Shortly after, at 17, she married and became a mother at 18. This early motherhood was marked by severe antenatal depression, necessitating her mother's intervention.
Grandmother (09:56): "I couldn't stop crying. Oh, no. So my mum came over and she was three months old and she said, I'm taking her home with me."
Throughout her narrative, the grandmother candidly discusses her ongoing battle with depressive episodes, hinting at a borderline personality disorder.
Grandmother (12:24): "It's terrible. It's like I haven't been diagnosed but I've got a borderline personality."
She shares her coping strategies, primarily revolving around her grandchildren's well-being, which serve as a beacon of hope during her darkest times.
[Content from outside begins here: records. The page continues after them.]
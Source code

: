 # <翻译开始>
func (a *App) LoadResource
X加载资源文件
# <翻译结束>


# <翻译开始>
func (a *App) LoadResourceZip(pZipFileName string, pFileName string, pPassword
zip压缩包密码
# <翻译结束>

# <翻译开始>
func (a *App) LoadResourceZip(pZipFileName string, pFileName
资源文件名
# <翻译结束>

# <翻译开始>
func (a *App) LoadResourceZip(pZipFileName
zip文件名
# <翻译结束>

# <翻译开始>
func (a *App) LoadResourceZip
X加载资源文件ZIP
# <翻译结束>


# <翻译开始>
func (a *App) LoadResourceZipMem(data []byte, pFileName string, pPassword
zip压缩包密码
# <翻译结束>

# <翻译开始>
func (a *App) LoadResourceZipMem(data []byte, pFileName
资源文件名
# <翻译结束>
Grandmother (13:10): "My go to method is thinking, oh, my God, my grandchildren are growing up..."
A pivotal moment in her story is her diagnosis with breast cancer five years prior to the interview. Her intuition, perhaps even sensing her illness through her dog, led her to seek medical attention just in time.
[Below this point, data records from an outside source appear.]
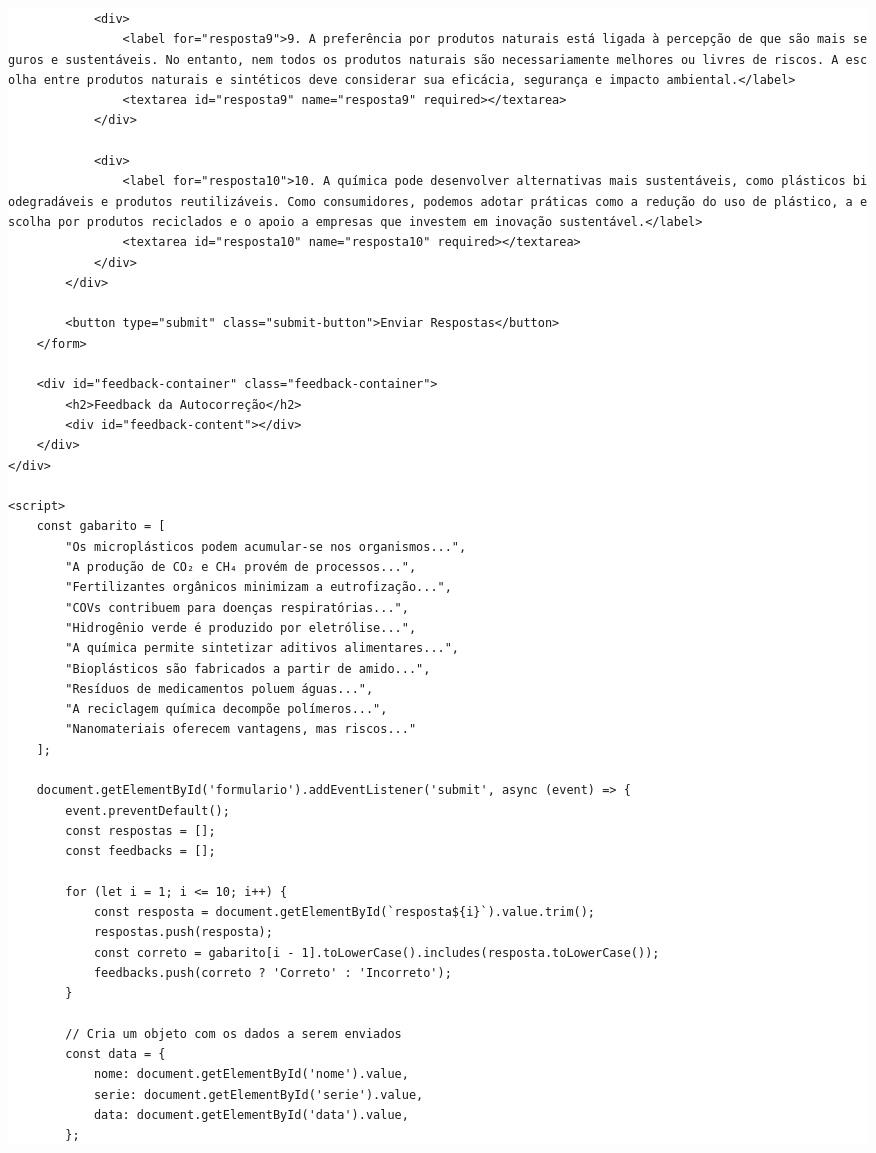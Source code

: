                 <div>
                    <label for="resposta9">9. A preferência por produtos naturais está ligada à percepção de que são mais seguros e sustentáveis. No entanto, nem todos os produtos naturais são necessariamente melhores ou livres de riscos. A escolha entre produtos naturais e sintéticos deve considerar sua eficácia, segurança e impacto ambiental.</label>
                    <textarea id="resposta9" name="resposta9" required></textarea>
                </div>

                <div>
                    <label for="resposta10">10. A química pode desenvolver alternativas mais sustentáveis, como plásticos biodegradáveis e produtos reutilizáveis. Como consumidores, podemos adotar práticas como a redução do uso de plástico, a escolha por produtos reciclados e o apoio a empresas que investem em inovação sustentável.</label>
                    <textarea id="resposta10" name="resposta10" required></textarea>
                </div>
            </div>

            <button type="submit" class="submit-button">Enviar Respostas</button>
        </form>

        <div id="feedback-container" class="feedback-container">
            <h2>Feedback da Autocorreção</h2>
            <div id="feedback-content"></div>
        </div>
    </div>

    <script>
        const gabarito = [
            "Os microplásticos podem acumular-se nos organismos...",
            "A produção de CO₂ e CH₄ provém de processos...",
            "Fertilizantes orgânicos minimizam a eutrofização...",
            "COVs contribuem para doenças respiratórias...",
            "Hidrogênio verde é produzido por eletrólise...",
            "A química permite sintetizar aditivos alimentares...",
            "Bioplásticos são fabricados a partir de amido...",
            "Resíduos de medicamentos poluem águas...",
            "A reciclagem química decompõe polímeros...",
            "Nanomateriais oferecem vantagens, mas riscos..."
        ];

        document.getElementById('formulario').addEventListener('submit', async (event) => {
            event.preventDefault();
            const respostas = [];
            const feedbacks = [];

            for (let i = 1; i <= 10; i++) {
                const resposta = document.getElementById(`resposta${i}`).value.trim();
                respostas.push(resposta);
                const correto = gabarito[i - 1].toLowerCase().includes(resposta.toLowerCase());
                feedbacks.push(correto ? 'Correto' : 'Incorreto');
            }

            // Cria um objeto com os dados a serem enviados
            const data = {
                nome: document.getElementById('nome').value,
                serie: document.getElementById('serie').value,
                data: document.getElementById('data').value,
            };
Grandmother (14:19): "My daughter has got a Highland dog, you know, so we take her for walks. ... My dog must have sensed it."
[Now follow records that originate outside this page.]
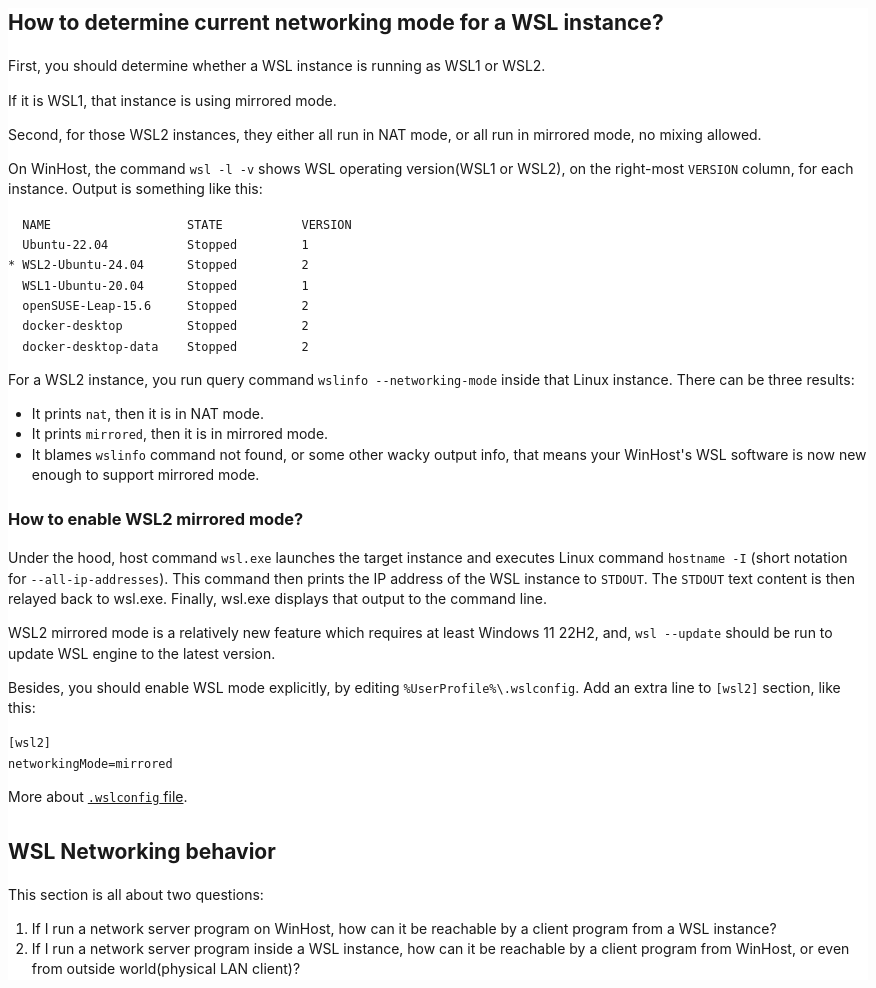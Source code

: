 

## How to determine current networking mode for a WSL instance?

First, you should determine whether a WSL instance is running as WSL1 or WSL2. 

If it is WSL1, that instance is using mirrored mode.

Second, for those WSL2 instances, they either all run in NAT mode, or all run in mirrored mode, no mixing allowed.

On WinHost, the command `wsl -l -v` shows WSL operating version(WSL1 or WSL2), on the right-most `VERSION` column, for each instance. Output is something like this:

```
  NAME                   STATE           VERSION
  Ubuntu-22.04           Stopped         1
* WSL2-Ubuntu-24.04      Stopped         2
  WSL1-Ubuntu-20.04      Stopped         1
  openSUSE-Leap-15.6     Stopped         2
  docker-desktop         Stopped         2
  docker-desktop-data    Stopped         2
```

For a WSL2 instance, you run query command `wslinfo --networking-mode` inside that Linux instance. There can be three results:
- It prints `nat`, then it is in NAT mode.
- It prints `mirrored`, then it is in mirrored mode.
- It blames `wslinfo` command not found, or some other wacky output info, that means your WinHost's WSL software is now new enough to support mirrored mode. 

### How to enable WSL2 mirrored mode?

Under the hood, host command `wsl.exe` launches the target instance and executes Linux command `hostname -I` (short notation for `--all-ip-addresses`). This command then prints the IP address of the WSL instance to `STDOUT`. The `STDOUT` text content is then relayed back to wsl.exe. Finally, wsl.exe displays that output to the command line. 

WSL2 mirrored mode is a relatively new feature which requires at least Windows 11 22H2, and, `wsl --update` should be run to update WSL engine to the latest version.

Besides, you should enable WSL mode explicitly, by editing `%UserProfile%\.wslconfig`. Add an extra line to `[wsl2]` section, like this:

```
[wsl2]
networkingMode=mirrored
```

More about [`.wslconfig` file](./wsl-config.md#configuration-settings-for-wslconfig).


## WSL Networking behavior

This section is all about two questions: 
1. If I run a network server program on WinHost, how can it be reachable by a client program from a WSL instance?
2. If I run a network server program inside a WSL instance, how can it be reachable by a client program from WinHost, or even from outside world(physical LAN client)?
Undergoing surgery and chemotherapy, she endured significant physical and emotional challenges, including hair loss and severe side effects from treatment.
Grandmother (16:06): "I was on so much chemo, I got blisters. Huge blisters on my feet."
Her resilient spirit shone through as she maintained her sense of humor, becoming the "soul of the ward" and uplifting others around her.
Grandmother (16:19): "Some of them are really sad if you don't go and start laughing and making people laugh..."
The grandmother expresses deep-seated gratitude and regret towards her mother, acknowledging the strained relationship caused by her departure.
Grandmother (18:13): "My mum, but it's too late."
She reflects on her father's struggles and the eventual dissolution of her parents' marriage, pondering the complexities of love and commitment.
Grandmother (19:40): "Why didn't they stick it out?"
Towards the end of the episode, she contemplates her desires for contentment and happiness, acknowledging the challenges in achieving lasting fulfillment.
Grandmother (17:05): "Strive to be happy and not even happy, you know, contented..."
When asked about her future, she remains optimistic yet uncertain, expressing a desire for continued excitement in her life.
Grandmother (24:17): "What am I going to do next? God knows, I don't know yet. But I'm sure it's going to be something exciting."
This episode of Strangers on a Bench offers a profound glimpse into the life of a woman who has navigated significant hardships with grace and fortitude. From escaping a tumultuous home life to overcoming mental health challenges and battling cancer, her story is a testament to the resilience of the human spirit. Tom Rosenthal successfully fosters an environment of trust and openness, allowing listeners to connect deeply with the grandmother's extraordinary experiences.
Notable Quotes:
Grandmother on Mother's Reaction (09:05): "She was in bits. You don't realize the hurt because you're young, you want to do your own thing..."
On Coping with Depression (13:10): "My go to method is thinking, oh, my God, my grandchildren are growing up..."
Reflecting on Happiness (17:05): "Strive to be happy and not even happy, you know, contented..."
Strangers on a Bench continues to shed light on the hidden lives of London's park bench dwellers, offering listeners intimate and authentic stories that resonate on a universal level.